Facebook Dianggap Mengancam Stabilitas Asia Tenggara

Facebook menjadi tempat penyebaran ujaran kebencian di Myanmar dan Filipina yang berdampak pada kehidupan politik dan sosial.

Naypyidaw, IDN Times - Facebook kembali diasosiasikan dengan hate speech atau ujaran kebencian setelah seorang analis dan peneliti digital, Raymond Serrato, merilis hasil temuannya. Serrato menunjukkan bahwa jumlah ujaran kebencian di Facebook di Myanmar meningkat pesat saat krisis Rohingya terjadi.

1. PBB pernah menyebut Facebook berperan dalam penyebaran ujaran kebencian di Myanmar

Facebook Dianggap Mengancam Stabilitas Asia TenggaraANTARA FOTO/REUTERS/Navesh Chitrakar

Pada 12 Maret lalu pakar HAM dari PBB yang menyelidiki kemungkinan adanya genosida di Myanmar menyebut Facebook memainkan peran dalam menyebarkan ujaran kebencian di sana. Dikutip dari Reuters, Ketua Tim Pencari Fakta PBB, Marzuki Darusman, berkata bahwa Facebook berkontribusi terhadap tingkat permusuhan dan perlawanan serta konflik di Myanmar.

Serrato sendiri mengatakan kepada The Guardian bahwa ia telah meneliti sekitar 15.000 unggahan di Facebook oleh para pendukung kelompok nasionalis garis keras Ma Ba Tha. Hasilnya, ia menemukan unggahan paling awal adalah dari Juni 2016. Jumlahnya kemudian meroket pada 24 dan 25 Agustus 2017. Saat itu adalah ketika militar Rohingya, ARSA, menyerang pemerintah.

Baca juga: Soal Kebocoran Data Pengguna, Mark Zuckerberg Akui Facebook Bersalah

2. Ada peningkatan interaksi hingga 200 persen di Facebook pada waktu-waktu tersebut

Facebook Dianggap Mengancam Stabilitas Asia TenggaraANTARA FOTO/REUTERS/Mohammad Ponir Hussain

Pemerintah Myanmar sendiri melakukan serangan balasan yang kemudian memaksa lebih dari 600.000 warga Rohingya mengungsi ke Bangladesh. Sejumlah bentuk kekerasan juga dilaporkan telah terjadi. Di Facebook, Serrato menemukan ada peningkatan aktivitas secara bombastis di kalangan kelompok anti-Rohingya.

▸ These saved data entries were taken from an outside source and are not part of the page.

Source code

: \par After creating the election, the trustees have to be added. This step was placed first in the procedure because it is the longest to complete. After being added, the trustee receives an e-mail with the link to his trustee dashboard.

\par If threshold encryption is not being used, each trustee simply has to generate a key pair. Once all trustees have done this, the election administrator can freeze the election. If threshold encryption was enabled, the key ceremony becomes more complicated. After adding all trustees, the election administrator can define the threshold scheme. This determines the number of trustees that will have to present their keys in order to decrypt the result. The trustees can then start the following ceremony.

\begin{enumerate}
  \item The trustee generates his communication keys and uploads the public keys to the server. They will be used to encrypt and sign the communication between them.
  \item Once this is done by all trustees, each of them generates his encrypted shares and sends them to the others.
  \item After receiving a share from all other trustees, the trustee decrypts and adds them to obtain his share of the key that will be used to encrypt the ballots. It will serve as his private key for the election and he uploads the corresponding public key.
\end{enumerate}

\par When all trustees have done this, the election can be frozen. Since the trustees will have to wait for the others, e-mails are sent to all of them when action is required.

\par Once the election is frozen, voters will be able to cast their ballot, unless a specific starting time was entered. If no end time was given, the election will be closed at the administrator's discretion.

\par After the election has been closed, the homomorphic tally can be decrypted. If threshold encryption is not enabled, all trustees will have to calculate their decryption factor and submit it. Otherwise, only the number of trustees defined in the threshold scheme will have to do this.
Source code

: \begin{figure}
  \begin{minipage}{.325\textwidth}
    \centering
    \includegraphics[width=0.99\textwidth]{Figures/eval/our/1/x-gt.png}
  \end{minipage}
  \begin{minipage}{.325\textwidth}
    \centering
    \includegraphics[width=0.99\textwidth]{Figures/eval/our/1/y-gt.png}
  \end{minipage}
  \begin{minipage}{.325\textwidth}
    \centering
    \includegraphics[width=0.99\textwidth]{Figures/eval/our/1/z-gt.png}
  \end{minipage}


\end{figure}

Penelitiannya menunjukkan satu kelompok beranggotakan 55.000 akun mampu menghasilkan peningkatan interaksi sebesar 200 persen. Serrato pun yakin bahwa temuannya mendukung argumen bahwa Facebook "membantu elemen masyarakat tertentu untuk menentukan narasi konflik".

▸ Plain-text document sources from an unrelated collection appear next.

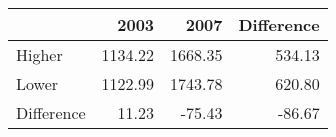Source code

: \begin{tabular}{lrrr}
\toprule
{} &     2003 &     2007 &  Difference \\
\midrule
Higher     &  1134.22 &  1668.35 &      534.13 \\
Lower      &  1122.99 &  1743.78 &      620.80 \\
Difference &    11.23 &   -75.43 &      -86.67 \\
\bottomrule
\end{tabular}
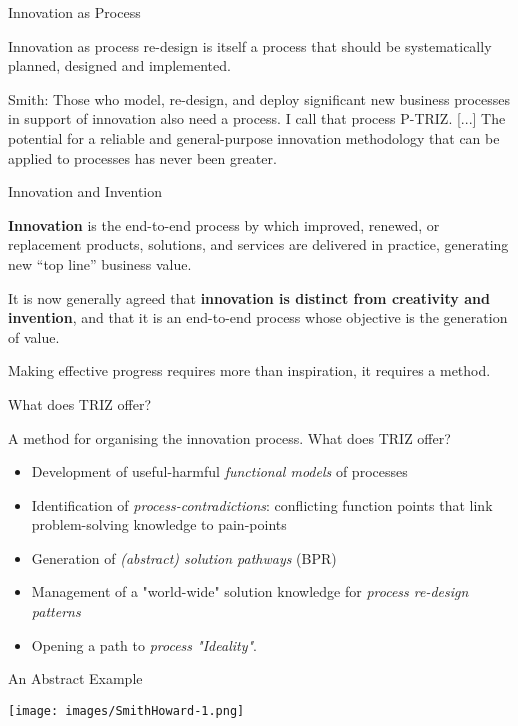 \documentclass{beamer}
\begin{document}
\begin{frame}{Innovation as Process}

Innovation as process re-design is itself a process that should be
systematically planned, designed and implemented.

Smith: Those who model, re-design, and deploy significant new business
processes in support of innovation also need a process. I call that process
P-TRIZ.  [...]  The potential for a reliable and general-purpose innovation
methodology that can be applied to processes has never been greater.
\end{frame}

\begin{frame}{Innovation and Invention}

\textbf{Innovation} is the end-to-end process by which improved, renewed, or
replacement products, solutions, and services are delivered in practice,
generating new “top line” business value.

It is now generally agreed that \textbf{innovation is distinct from creativity
  and invention}, and that it is an end-to-end process whose objective is the
generation of value.

Making effective progress requires more than inspiration, it requires a
method. 
\end{frame}

\begin{frame}{What does TRIZ offer?}

A method for organising the innovation process. What does TRIZ offer?
\begin{itemize}
\item Development of useful-harmful \emph{functional models} of processes
\item Identification of \emph{process-contradictions}: conflicting function
  points that link problem-solving knowledge to pain-points
\item Generation of \emph{(abstract) solution pathways} (BPR) 
\item Management of a "world-wide" solution knowledge for \emph{process
  re-design patterns}
\item Opening a path to \emph{process "Ideality"}.
\end{itemize}
\end{frame}

\begin{frame}{An Abstract Example}
\begin{center}
  \texttt{[image: images/SmithHoward-1.png]}
\end{center}
\end{frame}
\end{document}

3. Facebook menjadi sumber informasi paling penting bagi masyarakat Myanmar

Facebook Dianggap Mengancam Stabilitas Asia Tenggaraunsplash.com/William Iven

Laporan GSMA pada 2016 menunjukkan bahwa banyak warga Myanmar menilai Facebook adalah satu-satunya pintu masuk untuk informasi di internet. Sebagian besar juga berpendapat bahwa unggahan di Facebook merupakan berita. "Facebook bisa dibilang merupakan satu-satunya sumber informasi online bagi mayoritas orang Myanmar," kata salah satu pakar keamanan siber Yangon kepada The Guardian.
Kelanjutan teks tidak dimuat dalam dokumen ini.